# ENTRIES SHOWN
━━━━━━━━━━━━━━━━━━━━━━━━━━━━━━
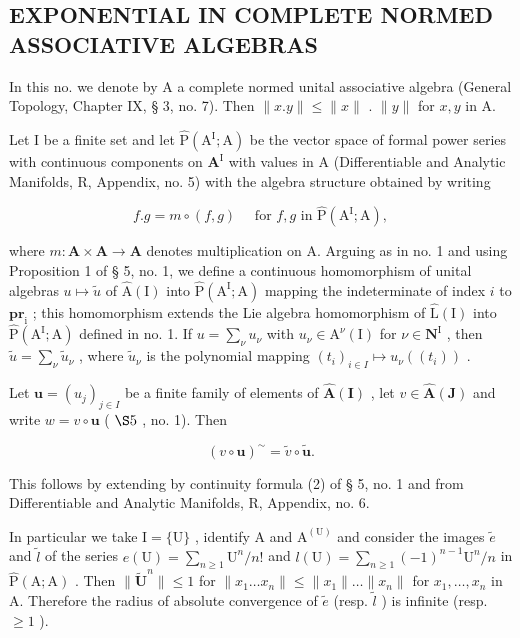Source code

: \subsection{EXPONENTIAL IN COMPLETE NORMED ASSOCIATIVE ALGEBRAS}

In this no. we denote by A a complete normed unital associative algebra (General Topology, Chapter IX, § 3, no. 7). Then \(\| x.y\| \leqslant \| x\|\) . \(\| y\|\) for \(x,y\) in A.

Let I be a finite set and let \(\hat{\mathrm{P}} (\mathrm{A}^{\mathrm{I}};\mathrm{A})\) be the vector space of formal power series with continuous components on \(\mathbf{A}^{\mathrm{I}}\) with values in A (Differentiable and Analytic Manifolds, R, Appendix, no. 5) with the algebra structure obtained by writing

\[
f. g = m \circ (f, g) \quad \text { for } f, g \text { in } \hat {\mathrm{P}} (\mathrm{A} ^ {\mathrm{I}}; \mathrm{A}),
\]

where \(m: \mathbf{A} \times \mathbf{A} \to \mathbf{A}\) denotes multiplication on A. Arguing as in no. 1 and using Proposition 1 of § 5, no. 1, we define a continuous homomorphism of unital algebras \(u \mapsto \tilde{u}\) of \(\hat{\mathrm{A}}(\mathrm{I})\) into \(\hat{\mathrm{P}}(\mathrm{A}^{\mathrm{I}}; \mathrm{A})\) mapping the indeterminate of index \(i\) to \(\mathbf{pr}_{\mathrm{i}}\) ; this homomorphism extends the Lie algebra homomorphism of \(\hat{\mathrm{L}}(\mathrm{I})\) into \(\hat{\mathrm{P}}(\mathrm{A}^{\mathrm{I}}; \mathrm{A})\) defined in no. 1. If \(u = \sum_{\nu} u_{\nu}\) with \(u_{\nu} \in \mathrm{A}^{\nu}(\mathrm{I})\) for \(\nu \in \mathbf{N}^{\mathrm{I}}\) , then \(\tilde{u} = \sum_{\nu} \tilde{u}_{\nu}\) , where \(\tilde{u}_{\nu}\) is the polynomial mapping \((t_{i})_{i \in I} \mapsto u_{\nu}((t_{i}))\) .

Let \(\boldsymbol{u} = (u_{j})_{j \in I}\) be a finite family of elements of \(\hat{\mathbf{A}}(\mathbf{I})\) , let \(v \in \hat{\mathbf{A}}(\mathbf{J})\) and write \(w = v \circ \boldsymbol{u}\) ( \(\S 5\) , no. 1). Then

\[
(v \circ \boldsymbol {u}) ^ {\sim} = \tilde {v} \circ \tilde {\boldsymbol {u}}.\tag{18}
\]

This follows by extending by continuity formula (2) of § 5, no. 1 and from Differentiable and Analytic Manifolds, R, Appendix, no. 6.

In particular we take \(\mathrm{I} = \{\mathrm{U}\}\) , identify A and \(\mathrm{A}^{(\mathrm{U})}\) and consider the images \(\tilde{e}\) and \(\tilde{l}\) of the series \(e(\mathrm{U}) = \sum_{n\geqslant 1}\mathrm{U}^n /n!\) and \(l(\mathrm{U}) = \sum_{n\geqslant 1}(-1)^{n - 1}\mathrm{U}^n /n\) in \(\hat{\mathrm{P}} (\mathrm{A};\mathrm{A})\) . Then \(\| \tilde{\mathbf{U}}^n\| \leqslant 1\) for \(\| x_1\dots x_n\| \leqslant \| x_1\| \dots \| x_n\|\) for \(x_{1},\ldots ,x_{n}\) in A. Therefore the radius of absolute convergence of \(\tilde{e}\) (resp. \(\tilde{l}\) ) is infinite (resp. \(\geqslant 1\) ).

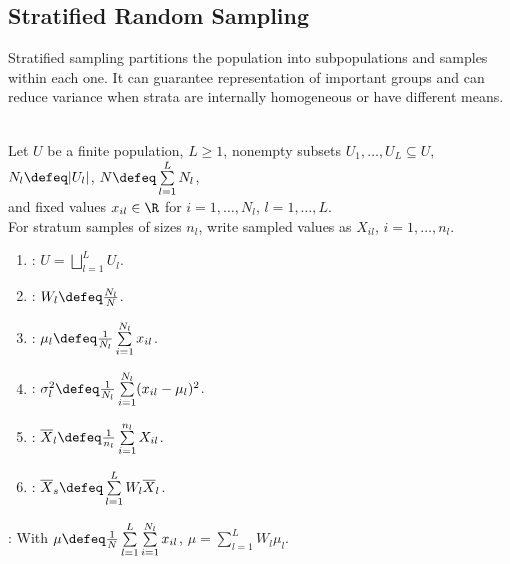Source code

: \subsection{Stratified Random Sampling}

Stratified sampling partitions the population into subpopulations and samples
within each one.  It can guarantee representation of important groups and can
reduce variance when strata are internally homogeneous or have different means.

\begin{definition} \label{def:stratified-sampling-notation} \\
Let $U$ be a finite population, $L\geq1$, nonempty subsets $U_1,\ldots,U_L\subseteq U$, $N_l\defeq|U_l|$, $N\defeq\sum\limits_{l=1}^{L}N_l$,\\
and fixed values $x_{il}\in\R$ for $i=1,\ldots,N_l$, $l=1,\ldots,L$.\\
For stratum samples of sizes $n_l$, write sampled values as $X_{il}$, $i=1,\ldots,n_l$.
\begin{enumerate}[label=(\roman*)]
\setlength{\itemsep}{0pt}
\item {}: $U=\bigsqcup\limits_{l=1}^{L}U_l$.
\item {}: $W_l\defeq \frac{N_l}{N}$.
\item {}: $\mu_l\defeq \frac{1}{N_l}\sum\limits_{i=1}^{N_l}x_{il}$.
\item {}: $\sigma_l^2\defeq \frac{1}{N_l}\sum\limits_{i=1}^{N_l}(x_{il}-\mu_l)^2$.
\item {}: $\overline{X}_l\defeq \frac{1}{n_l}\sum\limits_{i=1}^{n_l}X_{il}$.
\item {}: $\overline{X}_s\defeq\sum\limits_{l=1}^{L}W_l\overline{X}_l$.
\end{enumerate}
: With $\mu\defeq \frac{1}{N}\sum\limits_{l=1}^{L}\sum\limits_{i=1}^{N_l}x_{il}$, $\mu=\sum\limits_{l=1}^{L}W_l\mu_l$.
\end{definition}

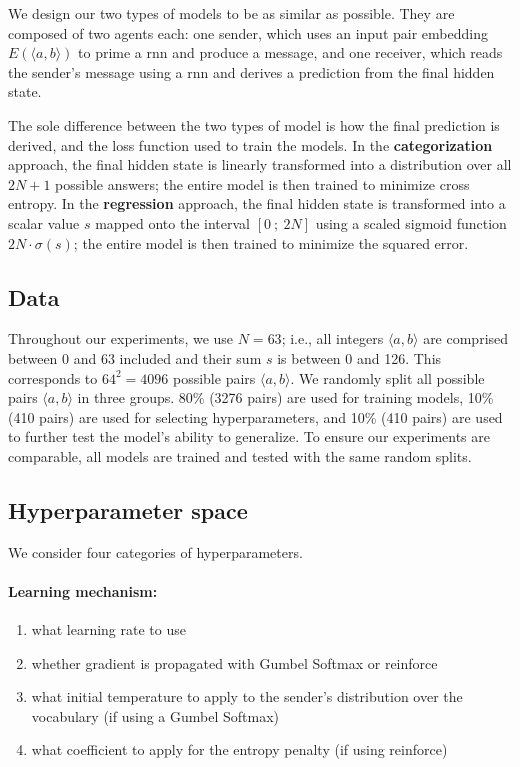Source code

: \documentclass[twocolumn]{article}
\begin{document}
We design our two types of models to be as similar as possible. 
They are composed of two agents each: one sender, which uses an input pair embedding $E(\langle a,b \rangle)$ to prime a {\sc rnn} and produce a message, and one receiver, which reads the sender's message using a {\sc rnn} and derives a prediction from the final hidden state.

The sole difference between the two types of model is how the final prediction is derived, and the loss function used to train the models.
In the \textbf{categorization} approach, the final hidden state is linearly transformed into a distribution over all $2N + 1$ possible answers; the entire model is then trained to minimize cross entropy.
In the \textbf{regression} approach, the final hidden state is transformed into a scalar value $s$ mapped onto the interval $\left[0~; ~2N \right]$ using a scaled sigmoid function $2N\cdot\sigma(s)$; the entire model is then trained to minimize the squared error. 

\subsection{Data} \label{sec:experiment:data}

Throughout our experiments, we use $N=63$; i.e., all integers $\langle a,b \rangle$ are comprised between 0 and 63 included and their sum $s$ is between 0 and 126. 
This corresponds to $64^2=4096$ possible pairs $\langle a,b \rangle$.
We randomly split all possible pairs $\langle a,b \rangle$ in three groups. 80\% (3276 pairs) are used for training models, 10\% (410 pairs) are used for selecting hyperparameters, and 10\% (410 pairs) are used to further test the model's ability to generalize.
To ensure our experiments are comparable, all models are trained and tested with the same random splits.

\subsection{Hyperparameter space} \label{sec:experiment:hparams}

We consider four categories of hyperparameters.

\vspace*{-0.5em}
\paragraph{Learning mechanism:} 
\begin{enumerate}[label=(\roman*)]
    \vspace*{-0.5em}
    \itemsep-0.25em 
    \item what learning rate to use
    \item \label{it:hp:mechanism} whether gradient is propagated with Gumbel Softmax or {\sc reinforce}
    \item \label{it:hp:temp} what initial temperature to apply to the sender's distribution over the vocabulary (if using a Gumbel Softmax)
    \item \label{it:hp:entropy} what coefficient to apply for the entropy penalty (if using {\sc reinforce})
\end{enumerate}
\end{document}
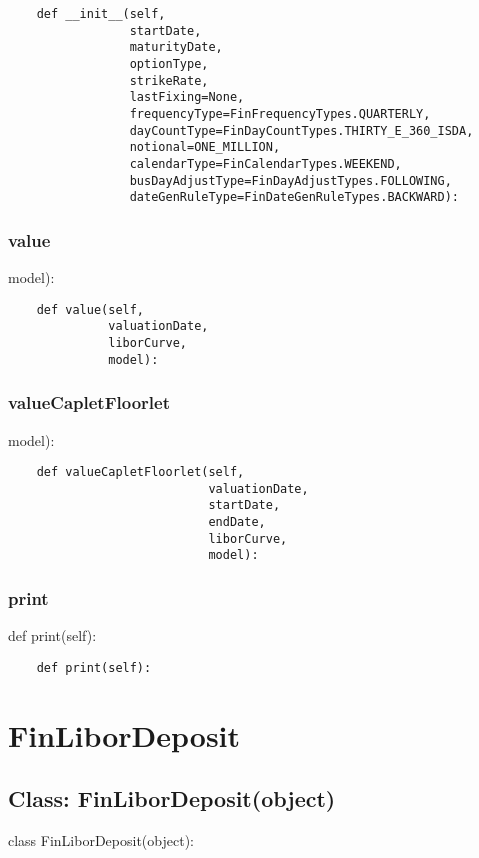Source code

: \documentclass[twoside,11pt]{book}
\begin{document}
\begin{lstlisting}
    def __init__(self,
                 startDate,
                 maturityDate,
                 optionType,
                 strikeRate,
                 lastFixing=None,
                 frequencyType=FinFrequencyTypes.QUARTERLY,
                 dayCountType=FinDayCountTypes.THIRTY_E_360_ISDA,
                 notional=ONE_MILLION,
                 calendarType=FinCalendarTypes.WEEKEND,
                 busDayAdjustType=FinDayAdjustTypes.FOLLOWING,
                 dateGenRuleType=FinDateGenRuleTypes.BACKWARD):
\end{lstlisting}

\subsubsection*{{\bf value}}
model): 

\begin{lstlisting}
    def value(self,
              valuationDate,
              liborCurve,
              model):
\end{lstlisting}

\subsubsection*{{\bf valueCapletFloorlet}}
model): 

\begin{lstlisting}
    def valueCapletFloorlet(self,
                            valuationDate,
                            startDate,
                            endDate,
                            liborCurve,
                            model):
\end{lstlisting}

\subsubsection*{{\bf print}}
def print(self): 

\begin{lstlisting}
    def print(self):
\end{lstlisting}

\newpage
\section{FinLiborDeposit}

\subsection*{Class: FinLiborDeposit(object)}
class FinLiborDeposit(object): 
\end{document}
━━━━━━━━━━━━━━━━━━━━━━━━━━━━━━
# WHAT YOU SHOULD DO
Your task is to gather all lines from the entries above that hold the word "groups".

# REPLY TO THE EXERCISE
within each one.  It can guarantee representation of important groups and can
We randomly split all possible pairs $\langle a,b \rangle$ in three groups. 80\% (3276 pairs) are used for training models, 10\% (410 pairs) are used for selecting hyperparameters, and 10\% (410 pairs) are used to further test the model's ability to generalize.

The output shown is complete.